When you reach the line containing "Filters to apply to the data fetching query." in the records below, start copying exactly, and stop once you have copied the line containing "options for the main data fetching query.".

------------

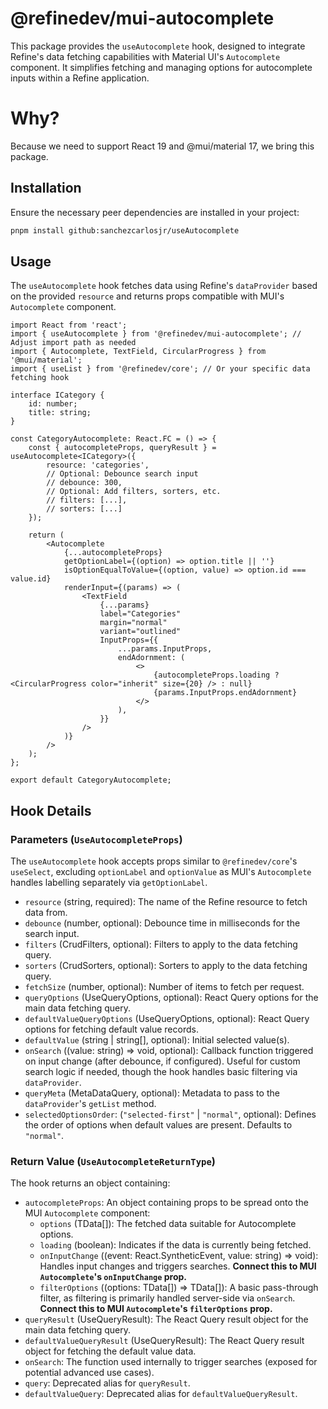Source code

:# @refinedev/mui-autocomplete

This package provides the `useAutocomplete` hook, designed to integrate Refine's data fetching capabilities with Material UI's `Autocomplete` component. It simplifies fetching and managing options for autocomplete inputs within a Refine application.

# Why?
Because we need to support React 19 and @mui/material 17, we bring this package.

## Installation

Ensure the necessary peer dependencies are installed in your project:

```bash
pnpm install github:sanchezcarlosjr/useAutocomplete
```

## Usage

The `useAutocomplete` hook fetches data using Refine's `dataProvider` based on the provided `resource` and returns props compatible with MUI's `Autocomplete` component.

```tsx
import React from 'react';
import { useAutocomplete } from '@refinedev/mui-autocomplete'; // Adjust import path as needed
import { Autocomplete, TextField, CircularProgress } from '@mui/material';
import { useList } from '@refinedev/core'; // Or your specific data fetching hook

interface ICategory {
    id: number;
    title: string;
}

const CategoryAutocomplete: React.FC = () => {
    const { autocompleteProps, queryResult } = useAutocomplete<ICategory>({
        resource: 'categories',
        // Optional: Debounce search input
        // debounce: 300,
        // Optional: Add filters, sorters, etc.
        // filters: [...],
        // sorters: [...]
    });

    return (
        <Autocomplete
            {...autocompleteProps}
            getOptionLabel={(option) => option.title || ''}
            isOptionEqualToValue={(option, value) => option.id === value.id}
            renderInput={(params) => (
                <TextField
                    {...params}
                    label="Categories"
                    margin="normal"
                    variant="outlined"
                    InputProps={{
                        ...params.InputProps,
                        endAdornment: (
                            <>
                                {autocompleteProps.loading ? <CircularProgress color="inherit" size={20} /> : null}
                                {params.InputProps.endAdornment}
                            </>
                        ),
                    }}
                />
            )}
        />
    );
};

export default CategoryAutocomplete;

```

## Hook Details

### Parameters (`UseAutocompleteProps`)

The `useAutocomplete` hook accepts props similar to `@refinedev/core`'s `useSelect`, excluding `optionLabel` and `optionValue` as MUI's `Autocomplete` handles labelling separately via `getOptionLabel`.

*   `resource` (string, required): The name of the Refine resource to fetch data from.
*   `debounce` (number, optional): Debounce time in milliseconds for the search input.
*   `filters` (CrudFilters, optional): Filters to apply to the data fetching query.
*   `sorters` (CrudSorters, optional): Sorters to apply to the data fetching query.
*   `fetchSize` (number, optional): Number of items to fetch per request.
*   `queryOptions` (UseQueryOptions, optional): React Query options for the main data fetching query.
*   `defaultValueQueryOptions` (UseQueryOptions, optional): React Query options for fetching default value records.
*   `defaultValue` (string | string[], optional): Initial selected value(s).
*   `onSearch` ((value: string) => void, optional): Callback function triggered on input change (after debounce, if configured). Useful for custom search logic if needed, though the hook handles basic filtering via `dataProvider`.
*   `queryMeta` (MetaDataQuery, optional): Metadata to pass to the `dataProvider`'s `getList` method.
*   `selectedOptionsOrder`: (`"selected-first"` | `"normal"`, optional): Defines the order of options when default values are present. Defaults to `"normal"`.

### Return Value (`UseAutocompleteReturnType`)

The hook returns an object containing:

*   `autocompleteProps`: An object containing props to be spread onto the MUI `Autocomplete` component:
    *   `options` (TData[]): The fetched data suitable for Autocomplete options.
    *   `loading` (boolean): Indicates if the data is currently being fetched.
    *   `onInputChange` ((event: React.SyntheticEvent, value: string) => void): Handles input changes and triggers searches. **Connect this to MUI `Autocomplete`'s `onInputChange` prop.**
    *   `filterOptions` ((options: TData[]) => TData[]): A basic pass-through filter, as filtering is primarily handled server-side via `onSearch`. **Connect this to MUI `Autocomplete`'s `filterOptions` prop.**
*   `queryResult` (UseQueryResult): The React Query result object for the main data fetching query.
*   `defaultValueQueryResult` (UseQueryResult): The React Query result object for fetching the default value data.
*   `onSearch`: The function used internally to trigger searches (exposed for potential advanced use cases).
*   `query`: Deprecated alias for `queryResult`.
*   `defaultValueQuery`: Deprecated alias for `defaultValueQueryResult`.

------------

> **WRITTEN REPLY**:
*   `filters` (CrudFilters, optional): Filters to apply to the data fetching query.
*   `sorters` (CrudSorters, optional): Sorters to apply to the data fetching query.
*   `fetchSize` (number, optional): Number of items to fetch per request.
*   `queryOptions` (UseQueryOptions, optional): React Query options for the main data fetching query.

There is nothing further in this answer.